The exercises include gunnery and air defense practice. Carrier aircraft are flying and recovering in tight cycles. Escorts are tracking contacts and securing the training area. Live fire at sea requires strict safety zones, notice to mariners, and constant radio watch. That is happening now.

The law on the water
Under the law of the sea, states enjoy freedom of navigation and overflight in international waters. In an exclusive economic zone, a coastal state controls resources, not transit. Military ships can pass, train, and fly, so long as they show due regard for others at sea.
The United States has not ratified the UN Convention on the Law of the Sea. Still, it follows most of it as customary law. China has ratified the treaty, but asserts the nine dash line and related rights the treaty does not support. In 2016, an international tribunal rejected those broad claims in a case brought by the Philippines. China rejected the ruling. Many states, including the United States, treat it as persuasive authority.
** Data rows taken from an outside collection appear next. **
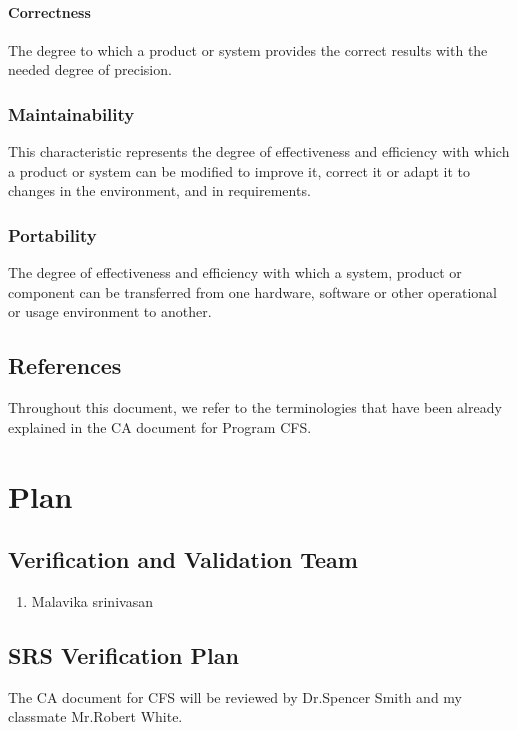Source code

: \documentclass[12pt, titlepage]{article}
\newcommand{\famname}{CFS} %
\begin{document}
\paragraph{Correctness }
The degree to which a product or system provides the correct results with the
needed degree of precision.

\subsubsection{Maintainability}
This characteristic represents the degree of effectiveness and efficiency with
which a product or system can be modified to improve it, correct it or adapt it
to changes in the environment, and in requirements. 

\subsubsection{Portability}
The degree of effectiveness and efficiency with which a system, product or
component can be transferred from one hardware, software or other operational
or usage environment to another. 


\subsection{References}

Throughout this document, we refer to the terminologies that have been already explained in the CA document for Program \famname{}.

\section{Plan}
	
\subsection{Verification and Validation Team}

\begin{enumerate}
	\item Malavika srinivasan
\end{enumerate}


\subsection{SRS Verification Plan}

The CA document for \famname{} will be reviewed by Dr.Spencer Smith and my classmate Mr.Robert White.
\end{document}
This matters now. Live fire inside any state’s territorial sea would raise serious legal issues. That is not the case here. The Navy is training in areas that remain part of the global commons. It is also broadcasting hazard warnings, which is good practice and reduces risk.
Bottom line, training in an exclusive economic zone is lawful, if done with due regard. No state owns the high seas.
Policy stakes for Washington and Beijing
Washington is using the Lincoln to show presence, reassure partners, and deter coercion. The carrier does more than shoot. It speaks the language of policy. Presence means United States commitments are backed by capability. That matters to treaty allies in Japan and the Philippines, and to partners like Singapore.
Beijing will likely protest. It will frame the drills as a threat to sovereignty and stability. Expect radio challenges, close shadowing, and warnings from Chinese authorities. China’s coast guard and maritime militia often join that chorus. The risk is not the drills themselves. It is unsafe behavior around them.
For legal and policy watchers, here is what I am tracking next:
- Any Chinese notice asserting temporary closure of areas beyond lawful limits
- Diplomatic protests or navigation advisories that conflict with the law of the sea
- Changes to rules of engagement or safety protocols for intercepts
- Use of hotlines to manage encounters around the carrier

What this means for citizens
For Americans, the Constitution places war powers with Congress and the President. Routine deployments and training do not require new authorization. They do require oversight and transparency. Members of Congress should demand regular briefings on risks, near misses, and the rules meant to prevent escalation. Military families also deserve timely information on safety and rotation plans.
For regional fishers and merchant crews, rights are clear. They can operate, fish within their national zones, and sail through without harassment. All navies, including the United States and China, must show due regard and avoid dangerous maneuvers. If live fire areas or flight operations affect shipping routes, notices must be clear and temporary.
For businesses and travelers, watch maritime advisories and airline notices. Insurance and freight rates can shift when tensions rise. The law keeps sea lanes open. Policy choices can still inject friction.
If a notice claims an area is closed to innocent passage or transit passage, read the fine print. The law does not allow blanket closures of international straits or the high seas.
Misinformation thrives in tense waters. Trust official navigation warnings, embassy alerts, and verified maritime safety broadcasts.
The way ahead
The legal path is narrow but firm. The sea is open, and rights are shared. The policy path is harder. Both sides need guardrails. The United States and China have agreed to protocols for encounters at sea. They should use them. Hotlines should be active, and commanders should have clear authority to de escalate.
The Lincoln’s presence is a reminder of power, but also of law. Freedom of navigation is not abstract. It is the right of every shipmaster to plot a safe, lawful course. When great powers meet at sea, that right must hold. The drills will end. The rules must endure.